Homes for Londoners

Nivethika Srirangan
Nov 6 · 4 min read
Photo by Benjamin Davies on Unsplash

On the second day of my On Purpose placement with the London Borough of Ealing I was invited to attend the exclusive Homes for Londoners event. Being completely new to the social housing sector and only one day in, I felt totally out of my depth yet excited to attend.

The event appropriately took place at The Royal Victoria Docks, an area of current and planned regeneration I was soon to find out. The day consisted of a series of key note speeches and panels providing a forum for the Greater London Authority (GLA) to showcase its commitment to building genuinely affordable homes. For me, it was an insightful overview of the opportunities and challenges faced by residents, boroughs, developers, investors, homebuilders, and housing associations during the housing crisis and the inescapable uncertainty of Brexit.

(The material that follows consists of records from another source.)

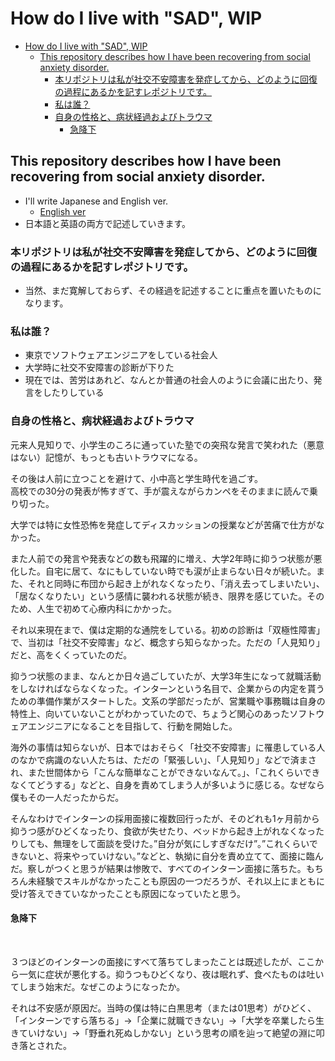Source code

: # How do I live with "SAD", WIP

- [How do I live with "SAD", WIP](#how-do-i-live-with-sad-wip)
  - [This repository describes how I have been recovering from social anxiety disorder.](#this-repository-describes-how-i-have-been-recovering-from-social-anxiety-disorder)
    - [本リポジトリは私が社交不安障害を発症してから、どのように回復の過程にあるかを記すレポジトリです。](#本リポジトリは私が社交不安障害を発症してからどのように回復の過程にあるかを記すレポジトリです)
    - [私は誰？](#私は誰)
    - [自身の性格と、病状経過およびトラウマ](#自身の性格と病状経過およびトラウマ)
      - [急降下](#急降下)
## This repository describes how I have been recovering from social anxiety disorder.

- I'll write Japanese and English ver.
  - [English ver](english/english.md)
- 日本語と英語の両方で記述していきます。



### 本リポジトリは私が社交不安障害を発症してから、どのように回復の過程にあるかを記すレポジトリです。

- 当然、まだ寛解しておらず、その経過を記述することに重点を置いたものになります。


### 私は誰？

- 東京でソフトウェアエンジニアをしている社会人
- 大学時に社交不安障害の診断が下りた
- 現在では、苦労はあれど、なんとか普通の社会人のように会議に出たり、発言をしたりしている

### 自身の性格と、病状経過およびトラウマ

元来人見知りで、小学生のころに通っていた塾での突飛な発言で笑われた（悪意はない）記憶が、もっとも古いトラウマになる。
<br>

その後は人前に立つことを避けて、小中高と学生時代を過ごす。<br>
高校での30分の発表が怖すぎて、手が震えながらカンペをそのままに読んで乗り切った。

大学では特に女性恐怖を発症してディスカッションの授業などが苦痛で仕方がなかった。<br>

また人前での発言や発表などの数も飛躍的に増え、大学2年時に抑うつ状態が悪化した。自宅に居て、なにもしていない時でも涙が止まらない日々が続いた。また、それと同時に布団から起き上がれなくなったり、「消え去ってしまいたい」、「居なくなりたい」という感情に襲われる状態が続き、限界を感じていた。そのため、人生で初めて心療内科にかかった。<br>

それ以来現在まで、僕は定期的な通院をしている。初めの診断は「双極性障害」で、当初は「社交不安障害」など、概念すら知らなかった。ただの「人見知り」だと、高をくくっていたのだ。<br>

抑うつ状態のまま、なんとか日々過ごしていたが、大学3年生になって就職活動をしなければならなくなった。インターンという名目で、企業からの内定を貰うための準備作業がスタートした。文系の学部だったが、営業職や事務職は自身の特性上、向いていないことがわかっていたので、ちょうど関心のあったソフトウェアエンジニアになることを目指して、行動を開始した。<br>

海外の事情は知らないが、日本ではおそらく「社交不安障害」に罹患している人のなかで病識のない人たちは、ただの「緊張しい」、「人見知り」などで済まされ、また世間体から「こんな簡単なことができないなんて。」、「これくらいできなくてどうする」などと、自身を責めてしまう人が多いように感じる。なぜなら僕もその一人だったからだ。<br>

そんなわけでインターンの採用面接に複数回行ったが、そのどれも1ヶ月前から抑うつ感がひどくなったり、食欲が失せたり、ベッドから起き上がれなくなったりしても、無理をして面談を受けた。”自分が気にしすぎなだけ”。”これくらいできないと、将来やっていけない。”などと、執拗に自分を責め立てて、面接に臨んだ。察しがつくと思うが結果は惨敗で、すべてのインターン面接に落ちた。もちろん未経験でスキルがなかったことも原因の一つだろうが、それ以上にまともに受け答えできていなかったことも原因になっていたと思う。<br>

#### 急降下
<br>

３つほどのインターンの面接にすべて落ちてしまったことは既述したが、ここから一気に症状が悪化する。抑うつもひどくなり、夜は眠れず、食べたものは吐いてしまう始末だ。なぜこのようになったか。<br>

それは不安感が原因だ。当時の僕は特に白黒思考（または01思考）がひどく、「インターンですら落ちる」→「企業に就職できない」→「大学を卒業したら生きていけない」→「野垂れ死ぬしかない」という思考の順を辿って絶望の淵に叩き落とされた。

James Murray (Deputy Mayor of Housing and Residential Development) and Rokshana Fiaz (Mayor of Newham) led the Borough representative briefing. They set the tone of the day by highlighting the basic human right to have a roof over your head with hard hitting facts like “7,000 children in temporary housing today”. We walked away with a sense of purpose, to keep residents and social housing at the heart of conversations as we networked with private developers and investors through the day.

This sentiment was later reiterated by Mayor of London Sadiq Khan.

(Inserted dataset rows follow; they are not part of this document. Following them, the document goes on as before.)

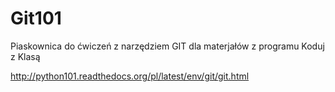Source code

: # Git101

Piaskownica do ćwiczeń z narzędziem GIT dla materjałów z programu Koduj z Klasą

http://python101.readthedocs.org/pl/latest/env/git/git.html


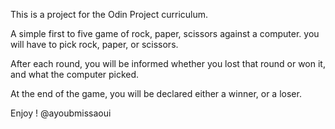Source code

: This is a project for the Odin Project curriculum.

A simple first to five game of rock, paper, scissors against a computer. you will have to pick rock, paper, or scissors.

After each round, you will be informed whether you lost that round or won it, and what the computer picked.

At the end of the game, you will be declared either a winner, or a loser.

Enjoy !
@ayoubmissaoui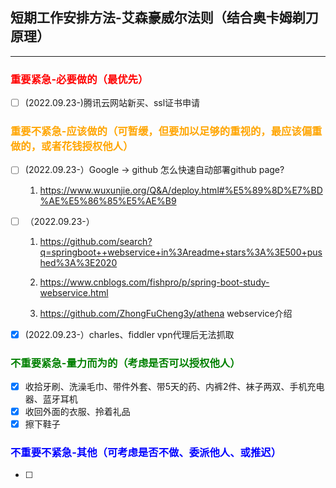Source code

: ## 短期工作安排方法-艾森豪威尔法则（结合奥卡姆剃刀原理）
---
### <span style="color:red">重要紧急-必要做的（最优先）</span>

- [ ] (2022.09.23-)腾讯云网站新买、ssl证书申请
### <span style="color:orange">重要不紧急-应该做的（可暂缓，但要加以足够的重视的，最应该偏重做的，或者花钱授权他人）</span>

- [ ] (2022.09.23-）Google -> github 怎么快速自动部署github page?
  1. https://www.wuxunjie.org/Q&A/deploy.html#%E5%89%8D%E7%BD%AE%E5%86%85%E5%AE%B9
- [ ] （2022.09.23-）

  1. https://github.com/search?q=springboot++webservice+in%3Areadme+stars%3A%3E500+pushed%3A%3E2020

  2. https://www.cnblogs.com/fishpro/p/spring-boot-study-webservice.html

  3. https://github.com/ZhongFuCheng3y/athena webservice介绍
- [x] (2022.09.23-）charles、fiddler vpn代理后无法抓取

### <span style="color:green">不重要紧急-量力而为的（考虑是否可以授权他人）</span>

- [x] 收拾牙刷、洗澡毛巾、带件外套、带5天的药、内裤2件、袜子两双、手机充电器、蓝牙耳机
- [x] 收回外面的衣服、拎着礼品
- [x] 擦下鞋子

### <span style="color:blue">不重要不紧急-其他（可考虑是否不做、委派他人、或推迟）</span>

- [ ] 
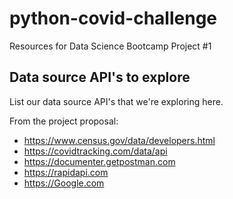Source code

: # python-covid-challenge
Resources for Data Science Bootcamp Project #1

## Data source API's to explore
List our data source API's that we're exploring here.

From the project proposal:
* https://www.census.gov/data/developers.html 
* https://covidtracking.com/data/api 
* https://documenter.getpostman.com 
* https://rapidapi.com
* https://Google.com
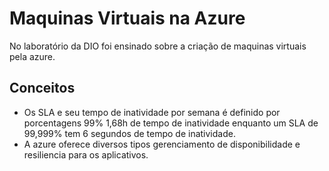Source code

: # Maquinas Virtuais na Azure
No laboratório da DIO foi ensinado sobre a criação de maquinas virtuais pela azure. 


## Conceitos 
 - Os SLA e seu tempo de inatividade por semana é definido por porcentagens 99% 1,68h de tempo de inatividade enquanto um SLA de 99,999% tem 6 segundos de tempo de inatividade.
 - A azure oferece diversos tipos gerenciamento de disponibilidade e resiliencia para os aplicativos. 
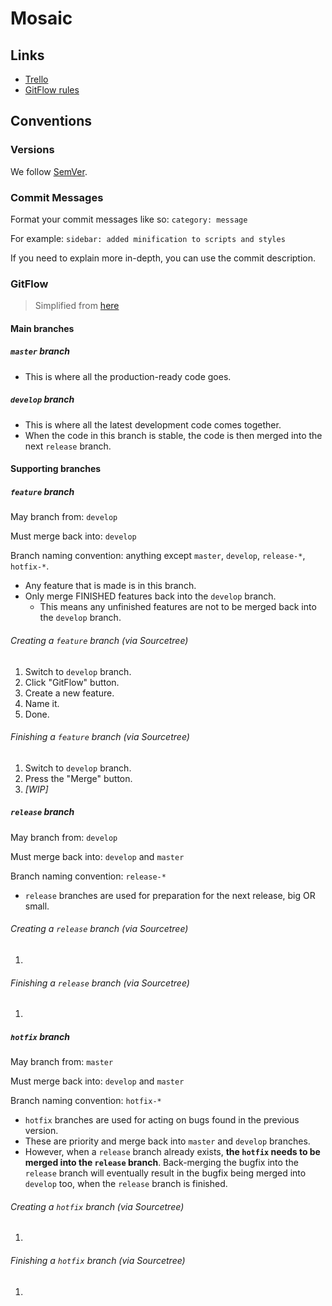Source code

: # Mosaic

## Links
- [Trello](https://trello.com/b/p5x3xBDE/new-tab-extension)
- [GitFlow rules](http://nvie.com/posts/a-successful-git-branching-model/)

## Conventions

### Versions
We follow [SemVer](http://semver.org).

### Commit Messages
Format your commit messages like so: `category: message`

For example: `sidebar: added minification to scripts and styles`

If you need to explain more in-depth, you can use the commit description.

### GitFlow
> Simplified from [here](http://nvie.com/posts/a-successful-git-branching-model/)

#### Main branches

##### `master` branch
- This is where all the production-ready code goes.

##### `develop` branch
- This is where all the latest development code comes together. 
- When the code in this branch is stable, the code is then merged into the next `release` branch.

#### Supporting branches

##### `feature` branch
May branch from: `develop`

Must merge back into: `develop`

Branch naming convention: anything except `master`, `develop`, `release-*`, `hotfix-*`.

- Any feature that is made is in this branch. 
- Only merge FINISHED features back into the `develop` branch. 
	- This means any unfinished features are not to be merged back into the `develop` branch. 

###### Creating a `feature` branch *(via Sourcetree)*
1. Switch to `develop` branch.
2. Click "GitFlow" button.
3. Create a new feature.
4. Name it. 
5. Done. 

###### Finishing a `feature` branch *(via Sourcetree)*
1. Switch to `develop` branch.
2. Press the "Merge" button.
3. *[WIP]*

##### `release` branch
May branch from: `develop`

Must merge back into: `develop` and `master`

Branch naming convention: `release-*`

- `release` branches are used for preparation for the next release, big OR small.

###### Creating a `release` branch *(via Sourcetree)*
1. 

###### Finishing a `release` branch *(via Sourcetree)*
1. 

##### `hotfix` branch
May branch from: `master`

Must merge back into: `develop` and `master`

Branch naming convention: `hotfix-*`

- `hotfix` branches are used for acting on bugs found in the previous version.
- These are priority and merge back into `master` and `develop` branches. 
- However, when a `release` branch already exists, **the `hotfix` needs to be merged into the `release` branch**. Back-merging the bugfix into the `release` branch will eventually result in the bugfix being merged into `develop` too, when the `release` branch is finished.

###### Creating a `hotfix` branch *(via Sourcetree)*
1. 

###### Finishing a `hotfix` branch *(via Sourcetree)*
1. 

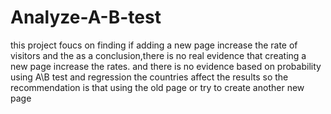# Analyze-A-B-test
this project foucs on finding if adding a new page increase the rate of visitors 
and the as a conclusion,there is no real evidence that creating a new page increase the rates. and there is no evidence based on probability using A\B test and regression the countries affect the results so the recommendation is that using the old page or try to create another new page
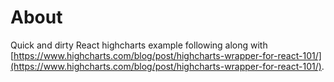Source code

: # About
Quick and dirty React highcharts example following along with
[https://www.highcharts.com/blog/post/highcharts-wrapper-for-react-101/](https://www.highcharts.com/blog/post/highcharts-wrapper-for-react-101/).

“What Londoners need are more council, social rented and other genuinely affordable homes. I’ll do everything I can to help, and I’ll continue to lobby Government hard for the money London needs, but everyone has a role to play, and that includes developers”.

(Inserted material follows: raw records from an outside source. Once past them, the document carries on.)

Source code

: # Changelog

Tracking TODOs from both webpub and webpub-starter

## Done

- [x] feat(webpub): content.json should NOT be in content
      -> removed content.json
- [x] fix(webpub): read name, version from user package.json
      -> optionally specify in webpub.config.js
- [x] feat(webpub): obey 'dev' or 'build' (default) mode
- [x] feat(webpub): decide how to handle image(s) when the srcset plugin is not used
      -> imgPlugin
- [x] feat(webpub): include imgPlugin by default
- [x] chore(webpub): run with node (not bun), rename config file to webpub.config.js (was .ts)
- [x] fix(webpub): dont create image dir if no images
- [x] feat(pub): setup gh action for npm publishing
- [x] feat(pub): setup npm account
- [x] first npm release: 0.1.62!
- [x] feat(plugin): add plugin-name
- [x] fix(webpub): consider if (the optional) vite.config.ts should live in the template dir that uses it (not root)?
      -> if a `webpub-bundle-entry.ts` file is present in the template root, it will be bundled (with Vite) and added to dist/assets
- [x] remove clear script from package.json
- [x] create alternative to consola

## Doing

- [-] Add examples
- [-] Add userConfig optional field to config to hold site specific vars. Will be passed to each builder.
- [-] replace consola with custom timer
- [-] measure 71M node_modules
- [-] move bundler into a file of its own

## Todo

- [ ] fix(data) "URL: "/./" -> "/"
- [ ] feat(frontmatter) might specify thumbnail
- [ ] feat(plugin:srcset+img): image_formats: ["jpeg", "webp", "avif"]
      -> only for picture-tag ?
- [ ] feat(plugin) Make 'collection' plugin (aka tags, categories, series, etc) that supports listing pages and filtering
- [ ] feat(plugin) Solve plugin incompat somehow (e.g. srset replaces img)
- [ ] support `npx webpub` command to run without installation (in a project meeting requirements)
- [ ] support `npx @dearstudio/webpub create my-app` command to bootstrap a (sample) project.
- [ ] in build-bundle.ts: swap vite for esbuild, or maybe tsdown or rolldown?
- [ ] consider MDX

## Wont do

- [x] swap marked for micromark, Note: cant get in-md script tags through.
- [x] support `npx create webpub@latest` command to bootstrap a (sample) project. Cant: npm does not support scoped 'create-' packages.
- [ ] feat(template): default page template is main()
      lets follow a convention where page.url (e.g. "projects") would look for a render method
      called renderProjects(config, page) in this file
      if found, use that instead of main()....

Mayor of London Sadiq Khan discussing his plans to deliver affordable homes for Londoners with Rokshana Fiaz, Mayor of Newham

With several panel discussions to choose from, I chose to focus on economic challenges and civic engagement. The panels were diverse, inspiring an open dialogue. Here are a few things I learned:

Economic Challenges

  1. In the last 22 years the government has had 18 different housing ministers, indicative of where housing features on the government’s list of priorities. In addition, the uncertainty accompanying Brexit has essentially paused government from making any domestic decisions.
  2. There has been a shift to champion the use of quality products for social housing homes following the tragic Grenfell disaster. Rightly so, but this will require larger budgets in a climate of ever-squeezed funds. In a wider effort to build “social equality and dignity”, Sadiq Khan has also proposed a ban to “poor doors” where affordable housing tenants have a separate entrance to a mixed tenure private development, and lesser materials used on their furnishings.
  3. There is a shortage of skilled contractors and builders, which is no surprise given the number of players (council, housing associations, private developers) fishing in the same pool of resources. This shortage is only going to be exacerbated following Brexit. Over the past few years with the influx of skilled European workers we have not invested the time and money into home-grown talent and as a result there will inevitably be a deficit following Brexit.
  4. The various housing sector stakeholders are aligned that they need to lead the way on climate change measures through increasing solar panels and eliminating gas usage in homes. However, they noted that from a cost perspective, social housing and sustainability are incompatible. Cross subsidy schemes are required to meet housing targets and as a result climate change measures have at times taken a back seat.

Civic Engagement

  1. Civic engagement is the key to ensuring the success of any regeneration project. Currently regeneration is a word that can put residents and business owners on edge as they fear they are going to be stripped of homes and businesses. A large effort needs to go into reframing this within communities through conversations rather than consultations. Councils and developers need to be having open and transparent conversations with residents and communities to gain their trust and ensure that the project is viable and mutually beneficial. In addition, residents need to be given the power to approve or reject any regeneration planning via a ballot.
  2. Royal Borough of Kingston upon Thames (RBK) have empowered young adults living on an estate that is to be regenerated to play a key role in the design and decision-making process [1][2]. Given that the projects proposed would take 10–15 years to complete, these individuals are able to make a difference to the design of their future homes. RBK found that these young adults had wonderfully insightful ideas, having lived on the estate all their lives, and were able to build trusting relationships with the residents. An example of how two-way open communication can cultivate great value.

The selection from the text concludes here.